The Securities and Exchange Board of
India (SEBI) has made some changes in the asset allocation rules for multi-cap
mutual funds. According to the new rules, such funds will be required to invest
at least 75 per cent of their funds in shares. This limit is currently 65 per
cent. In addition, such funds would have to invest at least 25 per cent each in
the shares and related securities of companies with large, medium and small
market capitalization, the SEBI circular states.
Mutual fund industry experts say the
move will divert Rs 30,000 to 40,000 crore from stocks of companies with large
market capital to midcap and smallcap companies. The regulator stated that all
multi-cap funds will complete compliance with these provisions within one month
from the date of publication of the next list of shares by the Association of
Mutual Funds in India (AMFI). The date is January 2021.

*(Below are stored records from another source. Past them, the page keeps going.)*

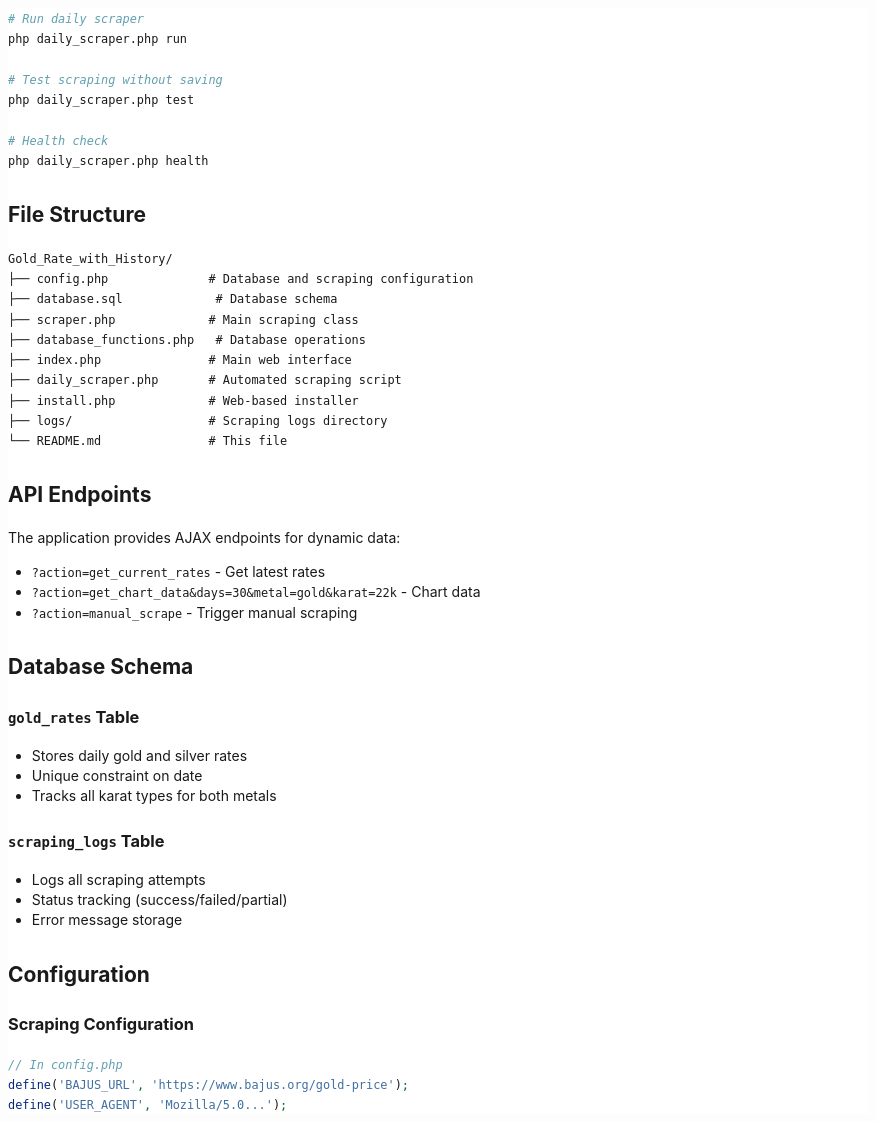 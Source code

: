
 ```bash
# Run daily scraper
php daily_scraper.php run

# Test scraping without saving
php daily_scraper.php test

# Health check
php daily_scraper.php health
```

## File Structure

```
Gold_Rate_with_History/
├── config.php              # Database and scraping configuration
├── database.sql             # Database schema
├── scraper.php             # Main scraping class
├── database_functions.php   # Database operations
├── index.php               # Main web interface
├── daily_scraper.php       # Automated scraping script
├── install.php             # Web-based installer
├── logs/                   # Scraping logs directory
└── README.md               # This file
```

## API Endpoints

The application provides AJAX endpoints for dynamic data:

- `?action=get_current_rates` - Get latest rates
- `?action=get_chart_data&days=30&metal=gold&karat=22k` - Chart data
- `?action=manual_scrape` - Trigger manual scraping

## Database Schema

### `gold_rates` Table
- Stores daily gold and silver rates
- Unique constraint on date
- Tracks all karat types for both metals

### `scraping_logs` Table
- Logs all scraping attempts
- Status tracking (success/failed/partial)
- Error message storage

## Configuration

### Scraping Configuration
```php
// In config.php
define('BAJUS_URL', 'https://www.bajus.org/gold-price');
define('USER_AGENT', 'Mozilla/5.0...');
```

SEBI said that the multi-cap fund
scheme has been amended with a view to diversify the investment of multi-cap
funds into large, mid and smallcap companies. Currently, multi-cap funds have to
invest 65 per cent of their total assets in shares and related securities.
Apart from this, there is no restriction on investing in large, mid or smallcap
of these funds. Experts say that because of this, such multi-cap funds make a high
allocation in large-cap. The remaining investment is done in medium and
small-scale market capitalization stocks.